#### [Exercise requirements]
Check every line of the data and copy the ones where "eller" appears.

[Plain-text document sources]
+++

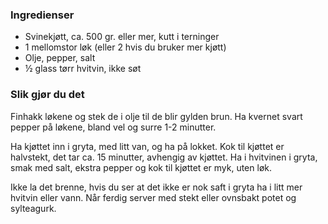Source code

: 
### Ingredienser
- Svinekjøtt, ca. 500 gr. eller mer, kutt i terninger
- 1 mellomstor løk (eller 2 hvis du bruker mer kjøtt)
- Olje, pepper, salt
- ½ glass tørr hvitvin, ikke søt

### Slik gjør du det
Finhakk løkene og stek de i olje til de blir gylden brun. Ha kvernet svart pepper på løkene, bland vel og surre 1-2 minutter.

 Ha kjøttet inn i gryta, med litt van, og ha på lokket. Kok til kjøttet er halvstekt, det tar ca. 15 minutter, avhengig av kjøttet. Ha i hvitvinen i gryta, smak med salt, ekstra pepper og kok til kjøttet er myk, uten løk.

 Ikke la det brenne, hvis du ser at det ikke er nok saft i gryta ha i litt mer hvitvin eller vann. Når ferdig server med stekt eller ovnsbakt potet og sylteagurk.

  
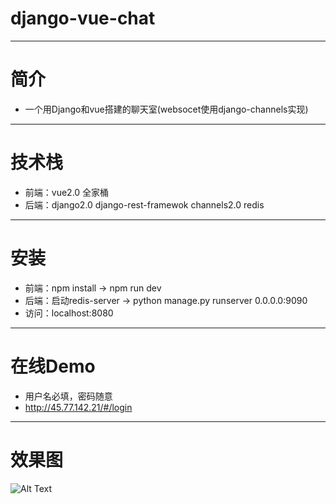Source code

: # django-vue-chat
---

# 简介
- 一个用Django和vue搭建的聊天室(websocet使用django-channels实现)

---

# 技术栈
- 前端：vue2.0 全家桶
- 后端：django2.0 django-rest-framewok channels2.0 redis

---
# 安装
- 前端：npm install ->  npm run dev
- 后端：启动redis-server -> python manage.py runserver 0.0.0.0:9090
- 访问：localhost:8080

---
# 在线Demo
- 用户名必填，密码随意
- http://45.77.142.21/#/login

---
# 效果图
![Alt Text](../demo.gif)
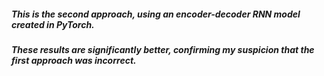 <p>
 <h5> This is the second approach, using an encoder-decoder RNN model created in PyTorch. <h5/>
 <h5> These results are significantly better, confirming my suspicion that the first approach was incorrect. <h5/>
<p>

+++

#### [Exercise answer]
- Svinekjøtt, ca. 500 gr. eller mer, kutt i terninger
- 1 mellomstor løk (eller 2 hvis du bruker mer kjøtt)
 Ikke la det brenne, hvis du ser at det ikke er nok saft i gryta ha i litt mer hvitvin eller vann. Når ferdig server med stekt eller ovnsbakt potet og sylteagurk.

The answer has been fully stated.